### Assignment
From the line with "current version: V2.2.1" onward, reproduce each line of the entries exactly, ending at the last one, and add nothing.

(Stored data entries)
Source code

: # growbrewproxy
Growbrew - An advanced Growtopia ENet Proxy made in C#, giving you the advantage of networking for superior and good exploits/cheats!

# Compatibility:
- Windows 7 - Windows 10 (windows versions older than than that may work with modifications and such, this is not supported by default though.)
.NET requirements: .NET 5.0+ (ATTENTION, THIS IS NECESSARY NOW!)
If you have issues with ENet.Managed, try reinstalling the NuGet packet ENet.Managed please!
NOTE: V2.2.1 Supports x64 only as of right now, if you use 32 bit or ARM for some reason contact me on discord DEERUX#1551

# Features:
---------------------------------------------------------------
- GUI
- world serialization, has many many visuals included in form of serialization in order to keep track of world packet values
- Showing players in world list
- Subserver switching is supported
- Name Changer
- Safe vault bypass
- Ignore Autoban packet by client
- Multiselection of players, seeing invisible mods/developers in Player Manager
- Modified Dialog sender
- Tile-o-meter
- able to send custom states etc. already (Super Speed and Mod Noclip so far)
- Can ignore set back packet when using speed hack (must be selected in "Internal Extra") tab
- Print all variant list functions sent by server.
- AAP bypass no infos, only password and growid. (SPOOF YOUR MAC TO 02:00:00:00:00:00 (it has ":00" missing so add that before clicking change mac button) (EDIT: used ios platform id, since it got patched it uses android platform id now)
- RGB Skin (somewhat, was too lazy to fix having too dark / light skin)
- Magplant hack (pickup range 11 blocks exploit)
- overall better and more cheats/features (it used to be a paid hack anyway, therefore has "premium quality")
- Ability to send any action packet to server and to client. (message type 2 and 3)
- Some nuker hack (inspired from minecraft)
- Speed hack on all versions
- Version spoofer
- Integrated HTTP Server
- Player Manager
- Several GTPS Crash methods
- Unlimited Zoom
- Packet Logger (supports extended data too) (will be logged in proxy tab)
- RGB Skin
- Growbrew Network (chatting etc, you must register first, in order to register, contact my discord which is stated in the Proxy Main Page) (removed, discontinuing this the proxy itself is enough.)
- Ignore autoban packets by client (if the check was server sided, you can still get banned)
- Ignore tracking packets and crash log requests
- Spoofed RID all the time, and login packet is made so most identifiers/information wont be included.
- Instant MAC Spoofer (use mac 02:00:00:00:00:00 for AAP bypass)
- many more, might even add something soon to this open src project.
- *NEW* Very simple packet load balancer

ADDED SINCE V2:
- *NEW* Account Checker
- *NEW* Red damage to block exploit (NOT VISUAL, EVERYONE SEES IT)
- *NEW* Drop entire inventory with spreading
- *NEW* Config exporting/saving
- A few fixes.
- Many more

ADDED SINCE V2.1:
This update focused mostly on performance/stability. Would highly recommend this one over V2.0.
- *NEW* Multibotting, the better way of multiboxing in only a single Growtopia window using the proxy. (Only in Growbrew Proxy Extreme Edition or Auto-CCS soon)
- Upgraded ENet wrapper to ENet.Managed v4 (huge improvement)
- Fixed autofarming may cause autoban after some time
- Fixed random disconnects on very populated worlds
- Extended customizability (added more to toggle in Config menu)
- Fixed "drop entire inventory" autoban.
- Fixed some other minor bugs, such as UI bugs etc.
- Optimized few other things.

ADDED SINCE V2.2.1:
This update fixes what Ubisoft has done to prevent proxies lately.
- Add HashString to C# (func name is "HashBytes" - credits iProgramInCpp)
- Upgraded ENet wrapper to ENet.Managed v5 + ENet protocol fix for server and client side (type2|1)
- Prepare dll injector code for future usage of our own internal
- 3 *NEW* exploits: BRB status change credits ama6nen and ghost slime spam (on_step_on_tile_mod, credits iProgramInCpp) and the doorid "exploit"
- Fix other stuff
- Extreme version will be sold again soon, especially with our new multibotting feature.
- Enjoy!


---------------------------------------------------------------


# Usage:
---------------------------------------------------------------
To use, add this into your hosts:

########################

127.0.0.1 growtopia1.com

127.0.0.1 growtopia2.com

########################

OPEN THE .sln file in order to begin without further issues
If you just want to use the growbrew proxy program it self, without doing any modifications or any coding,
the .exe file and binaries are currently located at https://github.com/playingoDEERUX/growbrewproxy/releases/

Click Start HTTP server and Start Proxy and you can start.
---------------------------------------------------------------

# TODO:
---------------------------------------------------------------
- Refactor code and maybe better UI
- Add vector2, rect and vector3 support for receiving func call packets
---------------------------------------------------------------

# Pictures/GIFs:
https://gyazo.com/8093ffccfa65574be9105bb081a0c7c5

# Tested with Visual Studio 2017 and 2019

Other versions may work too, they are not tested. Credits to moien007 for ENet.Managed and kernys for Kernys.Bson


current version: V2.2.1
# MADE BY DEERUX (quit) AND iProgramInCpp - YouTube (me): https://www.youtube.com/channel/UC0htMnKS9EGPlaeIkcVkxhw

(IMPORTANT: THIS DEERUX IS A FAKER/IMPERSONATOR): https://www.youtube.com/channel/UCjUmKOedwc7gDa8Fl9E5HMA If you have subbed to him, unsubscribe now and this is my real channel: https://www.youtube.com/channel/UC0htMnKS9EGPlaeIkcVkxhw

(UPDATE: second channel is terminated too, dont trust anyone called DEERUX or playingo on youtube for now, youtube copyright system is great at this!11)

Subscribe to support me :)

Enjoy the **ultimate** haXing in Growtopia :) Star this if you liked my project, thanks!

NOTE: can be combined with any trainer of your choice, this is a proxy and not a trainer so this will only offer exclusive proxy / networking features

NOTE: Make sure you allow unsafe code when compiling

### Task answer
current version: V2.2.1
# MADE BY DEERUX (quit) AND iProgramInCpp - YouTube (me): https://www.youtube.com/channel/UC0htMnKS9EGPlaeIkcVkxhw

(IMPORTANT: THIS DEERUX IS A FAKER/IMPERSONATOR): https://www.youtube.com/channel/UCjUmKOedwc7gDa8Fl9E5HMA If you have subbed to him, unsubscribe now and this is my real channel: https://www.youtube.com/channel/UC0htMnKS9EGPlaeIkcVkxhw

(UPDATE: second channel is terminated too, dont trust anyone called DEERUX or playingo on youtube for now, youtube copyright system is great at this!11)

Subscribe to support me :)

Enjoy the **ultimate** haXing in Growtopia :) Star this if you liked my project, thanks!

NOTE: can be combined with any trainer of your choice, this is a proxy and not a trainer so this will only offer exclusive proxy / networking features

NOTE: Make sure you allow unsafe code when compiling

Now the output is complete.